すでに上に書いたことの繰り返しのようになりますが、2023年も年間の巡礼者数が歴代最多記録を更新したほど(※)『サンティアゴ巡礼フィーバー』が加熱する中、最も巡礼者数が多い6月〜9月頃×一番人気のフランス人の道を選択するのは、メリット<デメリットと感じます。
※参照:Oficina del Peregrino
巡礼者数が多い=たくさんの人と知り合えると書いたことと矛盾するようですが、特に夏は学生や知り合い同士の数十人のグループで巡礼する人も多いです。
1人や2人で巡礼している場合、こういった数十人で行動する団体の巡礼者と仲良くなるのは結構ハードルが高いですよね。
さらに巡礼中に最も他の巡礼者と交流しやすいのが巡礼者専用の宿泊施設・アルベルゲなのですが、収容人数には限りがあります。

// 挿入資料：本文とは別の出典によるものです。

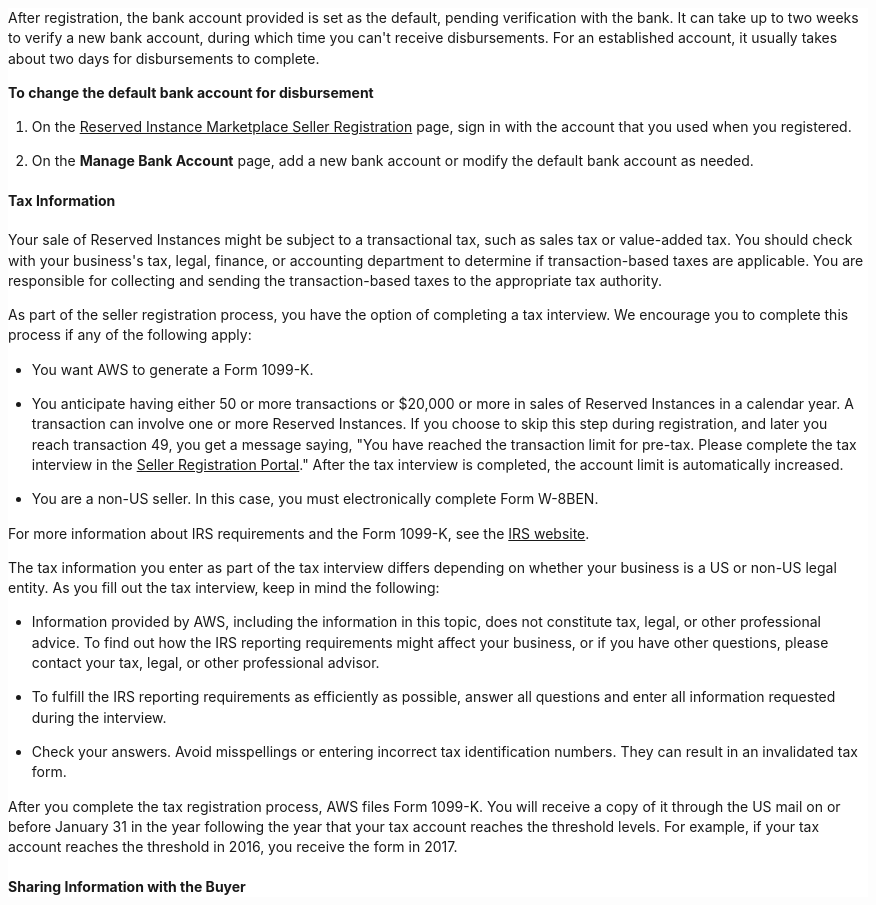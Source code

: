 After registration, the bank account provided is set as the default, pending verification with the bank\. It can take up to two weeks to verify a new bank account, during which time you can't receive disbursements\. For an established account, it usually takes about two days for disbursements to complete\.

**To change the default bank account for disbursement**

1. On the [Reserved Instance Marketplace Seller Registration](https://portal.aws.amazon.com/ec2/ri/seller_registration) page, sign in with the account that you used when you registered\.

1. On the **Manage Bank Account** page, add a new bank account or modify the default bank account as needed\.

#### Tax Information<a name="ri-market-concepts-taxinfo"></a>

Your sale of Reserved Instances might be subject to a transactional tax, such as sales tax or value\-added tax\. You should check with your business's tax, legal, finance, or accounting department to determine if transaction\-based taxes are applicable\. You are responsible for collecting and sending the transaction\-based taxes to the appropriate tax authority\.

As part of the seller registration process, you have the option of completing a tax interview\. We encourage you to complete this process if any of the following apply:

+ You want AWS to generate a Form 1099\-K\.

+ You anticipate having either 50 or more transactions or $20,000 or more in sales of Reserved Instances in a calendar year\. A transaction can involve one or more Reserved Instances\. If you choose to skip this step during registration, and later you reach transaction 49, you get a message saying, "You have reached the transaction limit for pre\-tax\. Please complete the tax interview in the [Seller Registration Portal](https://portal.aws.amazon.com/ec2/ri/seller_registration?action=taxInterview)\." After the tax interview is completed, the account limit is automatically increased\.

+ You are a non\-US seller\. In this case, you must electronically complete Form W\-8BEN\.

For more information about IRS requirements and the Form 1099\-K, see the [IRS website](http://www.irs.gov/uac/FAQs-on-New-Payment-Card-Reporting-Requirements)\.

The tax information you enter as part of the tax interview differs depending on whether your business is a US or non\-US legal entity\. As you fill out the tax interview, keep in mind the following:

+ Information provided by AWS, including the information in this topic, does not constitute tax, legal, or other professional advice\. To find out how the IRS reporting requirements might affect your business, or if you have other questions, please contact your tax, legal, or other professional advisor\.

+ To fulfill the IRS reporting requirements as efficiently as possible, answer all questions and enter all information requested during the interview\.

+ Check your answers\. Avoid misspellings or entering incorrect tax identification numbers\. They can result in an invalidated tax form\. 

After you complete the tax registration process, AWS files Form 1099\-K\. You will receive a copy of it through the US mail on or before January 31 in the year following the year that your tax account reaches the threshold levels\. For example, if your tax account reaches the threshold in 2016, you receive the form in 2017\.

#### Sharing Information with the Buyer<a name="ri-market-seller-disclosure"></a>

アルベルゲは原則事前予約不可の先着順のため、満室の場合、時に巡礼ルートからも外れた一般の宿泊施設に泊まるハメになります。
つまり毎年巡礼者数が増え続け供給<需要という図式が顕著な今、一番人気のフランス人の道を歩きたいなら、なるべくオフシーズンを選ぶのが無難だというのが筆者の考え。
こちらは2023年のルート別の巡礼者数を月ごとに表した、分かりやすいグラフです:
特に映画や本からサンティアゴ巡礼を知って、「スピリチュアル」「神聖」「のどかな田園風景」といったイメージを期待して巡礼する場合、この最新のデータをよくチェックして時期&ルートを決めることを強くおすすめします。
コロナの影響は?
さて2020年以降はどこに行くにもコロナの規制や制限を確認しないといけない時代になりましたが、サンティアゴ巡礼も例外ではありません。

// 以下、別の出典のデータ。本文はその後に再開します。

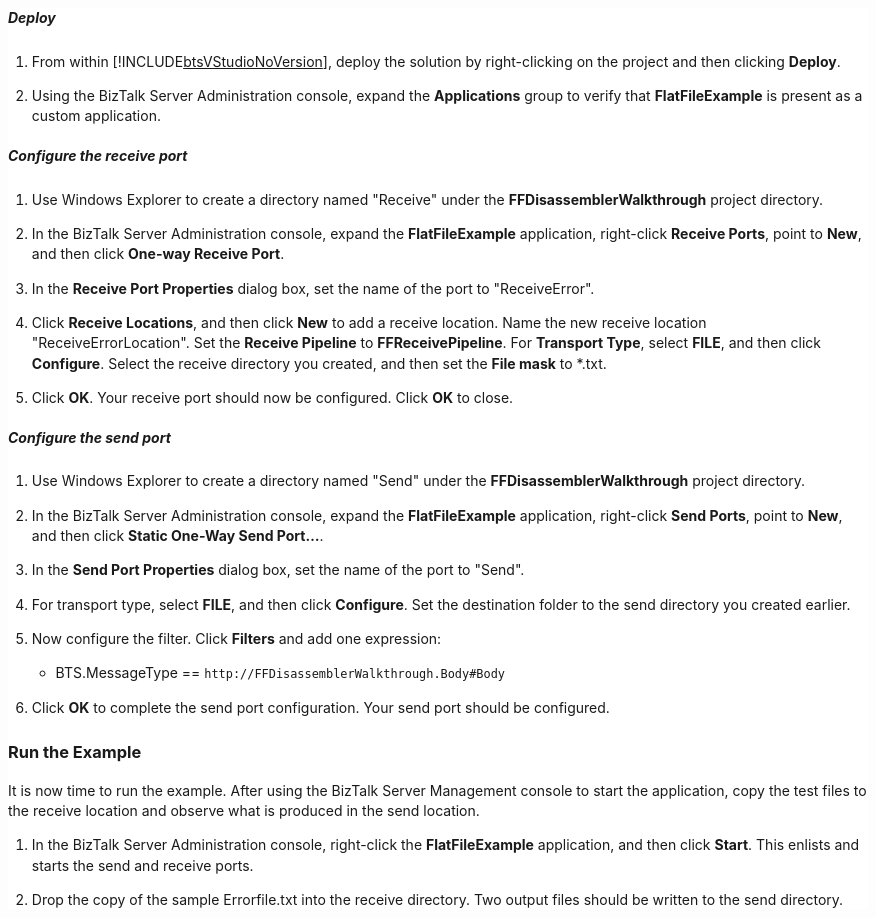 ##### Deploy
1. From within [!INCLUDE[btsVStudioNoVersion](../includes/btsvstudionoversion-md.md)], deploy the solution by right-clicking on the project and then clicking **Deploy**.

2. Using the BizTalk Server Administration console, expand the **Applications** group to verify that **FlatFileExample** is present as a custom application.

##### Configure the receive port

1.  Use Windows Explorer to create a directory named "Receive" under the **FFDisassemblerWalkthrough** project directory.

2.  In the BizTalk Server Administration console, expand the **FlatFileExample** application, right-click **Receive Ports**, point to **New**, and then click **One-way Receive Port**.

3.  In the **Receive Port Properties** dialog box, set the name of the port to "ReceiveError".

4.  Click **Receive Locations**, and then click **New** to add a receive location. Name the new receive location "ReceiveErrorLocation". Set the **Receive Pipeline** to **FFReceivePipeline**. For **Transport Type**, select **FILE**, and then click **Configure**. Select the receive directory you created, and then set the **File mask** to *.txt.

5.  Click **OK**. Your receive port should now be configured. Click **OK** to close.

##### Configure the send port

1.  Use Windows Explorer to create a directory named "Send" under the **FFDisassemblerWalkthrough** project directory.

2.  In the BizTalk Server Administration console, expand the **FlatFileExample** application, right-click **Send Ports**, point to **New**, and then click **Static One-Way  Send Port…**.

3.  In the **Send Port Properties** dialog box, set the name of the port to "Send".

4.  For transport type, select **FILE**, and then click **Configure**. Set the destination folder to the send directory you created earlier.

5.  Now configure the filter. Click **Filters** and add one expression:

    -   BTS.MessageType == `http://FFDisassemblerWalkthrough.Body#Body`

6.  Click **OK** to complete the send port configuration. Your send port should be configured.

### Run the Example
 It is now time to run the example. After using the BizTalk Server Management console to start the application, copy the test files to the receive location and observe what is produced in the send location.

1.  In the BizTalk Server Administration console, right-click the **FlatFileExample** application, and then click **Start**. This enlists and starts the send and receive ports.

2.  Drop the copy of the sample Errorfile.txt into the receive directory. Two output files should be written to the send directory.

スペインを始め欧州では日本のお願いベースの「要請」とは違い、破ったら罰則付きの「規制」が課せられるため、現地の最新情報をチェックすることは重要です。
そして厄介なのは規制は国ごとはもちろん州や自治体ごとに異なることもあり、また規制変更の告知も直前であることがほとんど。
幸いなことに2022年春、タイミングや具体的な内容に差はあれど欧州各国はコロナ規制をほぼ撤廃し、多少の感染状況の悪化/良化でいちいち規制を強化/緩和することはなくなっています。【2022年8月現在】
しかし、今後また状況が変わり、規制が復活する可能性もゼロとは言えないでしょう。
実際に筆者はオミクロン株が大流行中の2021年末から2022年1月上旬にかけて巡礼を行ないましたが、このオミクロン株対策としてポルトガルでは『2021年12月25日〜2022年1月9日まで宿泊施設利用時には陰性証明提示(ワクチン接種済みの人も必要)』といったピンポイントの規制強化を2021年12月21日に発表。
それを知らなかった筆者は予約済みの宿にチェックインできず、そのまま閉店間際のドラッグストアに駆け込み検査キットを購入、宿の入口で検査をして無事にチェックイン、ということもありました。
もちろんコロナが完全に収束することが理想ですが、特にEU外に在住する人は、まだしばらくは自己判断・自己責任で巡礼に行くタイミングを決めることをおすすめします。
まとめ
日本からの巡礼者も増えている、スペイン北部のサンティアゴ巡礼路に良い時期・避けるべき時期を解説しました。
春夏秋冬があるスペインでは、新緑の春から紅葉の秋まで、どの季節にも独自の魅力があります。
しかし、ただ観光するだけでなく数百kmを歩いて巡礼するとなると、ある程度の下調べや準備は必要です。
日程・体力・予算・目的を充分考慮し、あなたにとって最適の時期に巡礼を経験してみてくださいね。